When Jing will be updated to support diagnostics and locale messages or if we move to a different implementation that supports this we can just remove this additional pre-processing.

I hope this helps!

Regards, George

murata2makoto commented 9 years ago

George,

Nice to see you here!

Use of XSLT for preprocessing Schematron schemas sounds nice to me.

Namba san and I think that we need a single message file for each natural language.

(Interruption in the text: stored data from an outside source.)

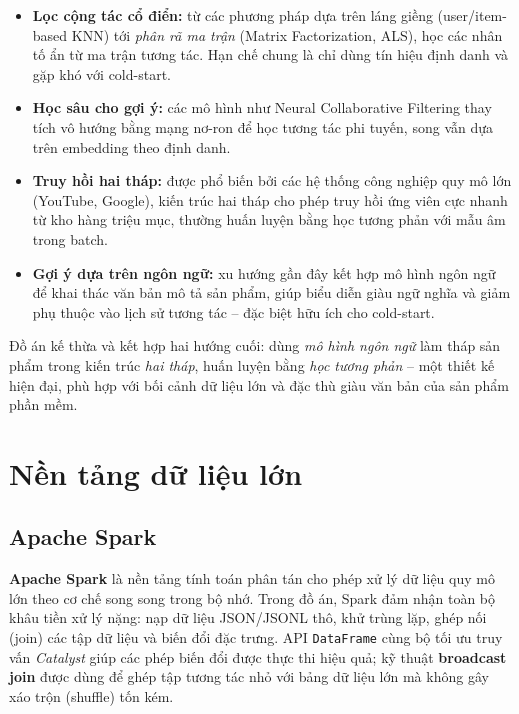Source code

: \begin{itemize}[leftmargin=2em, itemsep=2pt]
    \item \textbf{Lọc cộng tác cổ điển:} từ các phương pháp dựa trên láng giềng
    (user/item-based KNN) tới \textit{phân rã ma trận} (Matrix Factorization, ALS),
    học các nhân tố ẩn từ ma trận tương tác. Hạn chế chung là chỉ dùng tín hiệu định
    danh và gặp khó với cold-start.
    \item \textbf{Học sâu cho gợi ý:} các mô hình như Neural Collaborative Filtering
    thay tích vô hướng bằng mạng nơ-ron để học tương tác phi tuyến, song vẫn dựa trên
    embedding theo định danh.
    \item \textbf{Truy hồi hai tháp:} được phổ biến bởi các hệ thống công nghiệp quy
    mô lớn (YouTube, Google), kiến trúc hai tháp cho phép truy hồi ứng viên cực nhanh
    từ kho hàng triệu mục, thường huấn luyện bằng học tương phản với mẫu âm trong
    batch.
    \item \textbf{Gợi ý dựa trên ngôn ngữ:} xu hướng gần đây kết hợp mô hình ngôn
    ngữ để khai thác văn bản mô tả sản phẩm, giúp biểu diễn giàu ngữ nghĩa và giảm
    phụ thuộc vào lịch sử tương tác -- đặc biệt hữu ích cho cold-start.
\end{itemize}

Đồ án kế thừa và kết hợp hai hướng cuối: dùng \textit{mô hình ngôn ngữ} làm tháp sản
phẩm trong kiến trúc \textit{hai tháp}, huấn luyện bằng \textit{học tương phản} --
một thiết kế hiện đại, phù hợp với bối cảnh dữ liệu lớn và đặc thù giàu văn bản của
sản phẩm phần mềm.

\section{Nền tảng dữ liệu lớn}

\subsection{Apache Spark}

\textbf{Apache Spark} là nền tảng tính toán phân tán cho phép xử lý dữ liệu quy mô
lớn theo cơ chế song song trong bộ nhớ. Trong đồ án, Spark đảm nhận toàn bộ khâu
tiền xử lý nặng: nạp dữ liệu JSON/JSONL thô, khử trùng lặp, ghép nối (join) các tập
dữ liệu và biến đổi đặc trưng. API \texttt{DataFrame} cùng bộ tối ưu truy vấn
\textit{Catalyst} giúp các phép biến đổi được thực thi hiệu quả; kỹ thuật
\textbf{broadcast join} được dùng để ghép tập tương tác nhỏ với bảng dữ liệu lớn mà
không gây xáo trộn (shuffle) tốn kém.

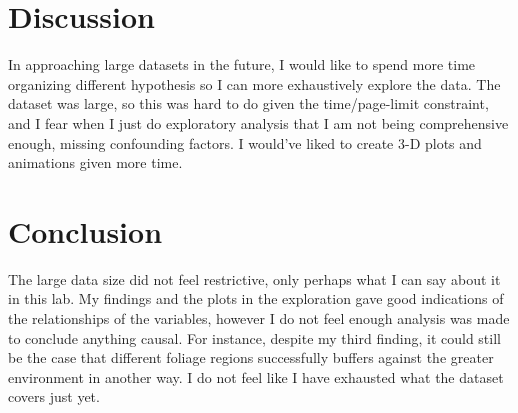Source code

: \documentclass[english]{article}\usepackage[]{graphicx}\usepackage[]{color}
\begin{document}
\section{Discussion}

In approaching large datasets in the future, I would like to spend more time organizing different hypothesis so I can more exhaustively explore the data.  The dataset was large, so this was hard to do given the time/page-limit constraint, and I fear when I just do exploratory analysis that I am not being comprehensive enough, missing confounding factors.  I would've liked to create 3-D plots and animations given more time.   

\section{Conclusion}

The large data size did not feel restrictive, only perhaps what I can say about it in this lab. My findings and the plots in the exploration gave good indications of the relationships of the variables, however I do not feel enough analysis was made to conclude anything causal.  For instance, despite my third finding, it could still be the case that different foliage regions successfully buffers against the greater environment in another way.  I do not feel like I have exhausted what the dataset covers just yet.  
\end{document}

If we have a single file for all natural languages, everybody will so easily destroy message written in natural languages that he does not understand.

Namba-san's work has been disturbed by a budget problem, but it is expected to be solved by the end of this month.

georgebina commented 9 years ago

Dear Makoto san,

It should be possible to put all the messages for a specific language in a file like

<sch:diagnostics>
    <sch:diagnostic id="de.d1" xml:lang="de">
        [DE] German message 1
    </sch:diagnostic>
    <sch:diagnostic id="de.d2" xml:lang="de">
        [DE] German message 2
    </sch:diagnostic>
  ...
</sch:diagnostics>

and then sch:include each such file in the main schema. One of the advantages of this approach is that we stay within the Schematron semantics and we do not need to add an annotation layer on top of Schematron but an annotation as you mentioned should be also fine - if a tools does not understand msg:id attributes it will just ignore them. One thing to pay attention with this is the namespaces for elements that can be used within a message. For example value-of is placed in the example in the ...i18n-messages/1.0 namespace and it should probably stay within the Schematron namespace.

Best Regards, George

murata2makoto commented 9 years ago

Namba-san and I think that Goerge's approach is good. It does not deviate from the Schematron syntax and semantics but can overcome limitations of existing implementations. We can also avoid a bug in handling sch:diagnostic//sch:value-of (see https://code.google.com/p/jing-trang/issues/detail?id=183).

Additional XSLT has to expand sch:include and replace the content of sch:assert by the content of sch:diagnostic. It probably needs a parameter for specifying a locale.